Por su parte, el primer edil aretxabaletarra ha considerado que este trabajo conjunto entre los Servicios Sociales municipales y el centro de salud “va a suponer, sin duda, un beneficio significativo para el pueblo”.
El centro de salud y los Servicios Sociales, bajo el mismo techo
Todo este nuevo enfoque de atención tiene su soporte físico en el centro de salud, “el más moderno de Euskadi”, según ha manifestado Martínez. El equipamiento comenzó su actividad el pasado mes de julio y presta servicio a los más de 7.000 habitantes del municipio. El edificio, en el que el Departamento de Salud ha invertido cerca de cinco millones de euros, cuenta con más de 2.000 metros cuadrados útiles distribuidos en cuatro plantas: tres destinadas al ámbito sanitario, con 21 consultas -frente a las 14 anteriores- de Medicina de Familia, Enfermería y Pediatría, entre otros; y una cuarta planta ocupada desde noviembre por los Servicios Sociales municipales.

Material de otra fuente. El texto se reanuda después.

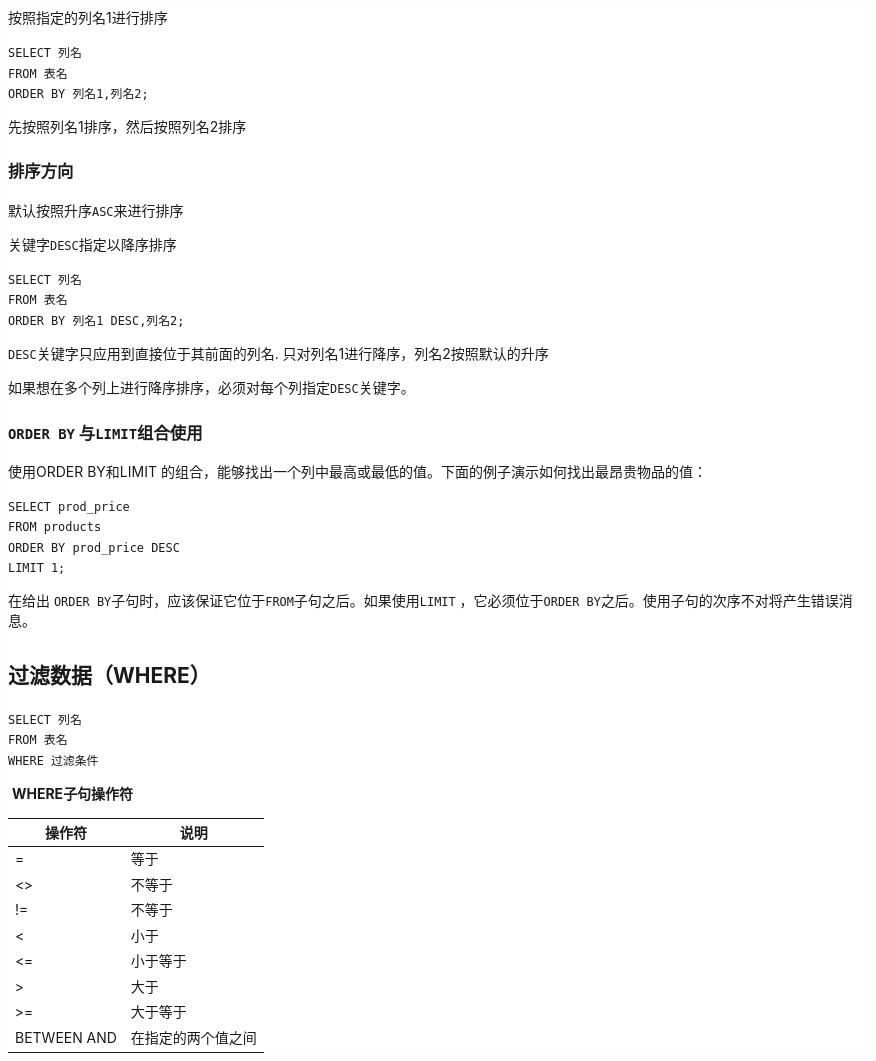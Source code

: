 按照指定的列名1进行排序

```MYSQL
SELECT 列名
FROM 表名
ORDER BY 列名1,列名2;
```

先按照列名1排序，然后按照列名2排序

### 排序方向

默认按照升序`ASC`来进行排序

关键字`DESC`指定以降序排序

```mysql
SELECT 列名
FROM 表名
ORDER BY 列名1 DESC,列名2;
```

`DESC`关键字只应用到直接位于其前面的列名. 只对列名1进行降序，列名2按照默认的升序

如果想在多个列上进行降序排序，必须对每个列指定`DESC`关键字。

### `ORDER BY` 与`LIMIT`组合使用

使用ORDER BY和LIMIT 的组合，能够找出一个列中最高或最低的值。下面的例子演示如何找出最昂贵物品的值：

```mysql
SELECT prod_price
FROM products
ORDER BY prod_price DESC
LIMIT 1;
```

在给出 `ORDER BY`子句时，应该保证它位于`FROM`子句之后。如果使用`LIMIT` ，它必须位于`ORDER BY`之后。使用子句的次序不对将产生错误消息。



## 过滤数据（WHERE）

```mysql
SELECT 列名
FROM 表名
WHERE 过滤条件
```

​											**WHERE子句操作符**

| 操作符         | 说明               |
| -------------- | ------------------ |
| =              | 等于               |
| <>             | 不等于             |
| !=             | 不等于             |
| <              | 小于               |
| <=             | 小于等于           |
| >              | 大于               |
| >=             | 大于等于           |
| BETWEEN    AND | 在指定的两个值之间 |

En esta primera fase, el programa se dirige a las personas mayores de 70 años, aunque en el futuro la idea es ampliar su alcance a otros colectivos, como personas con discapacidad, con reducción de autonomía o en situación de exclusión, así como a la comunidad en general. El modelo se enmarca en el Plan de Salud Vasco y responde a un enfoque de “cuidados más humano, cercano, eficiente y sostenible”, capaz de dar respuesta a los desafíos presentes y futuros del envejecimiento.
Presentación este jueves a la ciudadanía
El funcionamiento práctico se basará en la organización semanal del equipo de enfermería, que dedicará un día específicamente a POBA. Cada paciente será evaluado por su enfermera de referencia en variables como el estado de salud, la red de cuidados, la motricidad, la nutrición, el deterioro cognitivo y las relaciones sociales, tal y como ha detallado la directora general de Adinberri, Rakel San Sebastian. La información obtenida se compartirá con los Servicios Sociales, completando el diagnóstico y permitiendo elaborar un plan de atención personalizado, que en determinadas fases incluirá intervenciones de carácter comunitario.
Todo este trabajo se dará a conocer a la ciudadanía en una presentación abierta de POBA, que tendrá lugar este jueves a partir de las 18:00 horas en la sala Karmele Igartua del antiguo convento.
"Nuestro compromiso no se ha interrumpido"
Mientras tanto, el grupo municipal del PNV ha resaltado el origen local de este proyecto. En una nota, el grupo jeltzale apunta que la iniciativa se ideó en 2019, cuando gobernaba el Ayuntamiento, y que, aunque el desarrollo final se ha producido bajo el actual Gobierno municipal, el compromiso del partido “no se ha interrumpido en ningún momento”. Desde el PNV inciden en que el centro sociosanitario integrado refleja su apuesta por “una atención más humana, cercana y coordinada”, y celebran que hoy sea una realidad con potencial “para convertirse en referente en toda Euskadi”.
Asimismo, la formación jeltzale destaca la participación activa y continuada de los ediles Javier Mar y Karmele Uribarri en todas las fases del programa.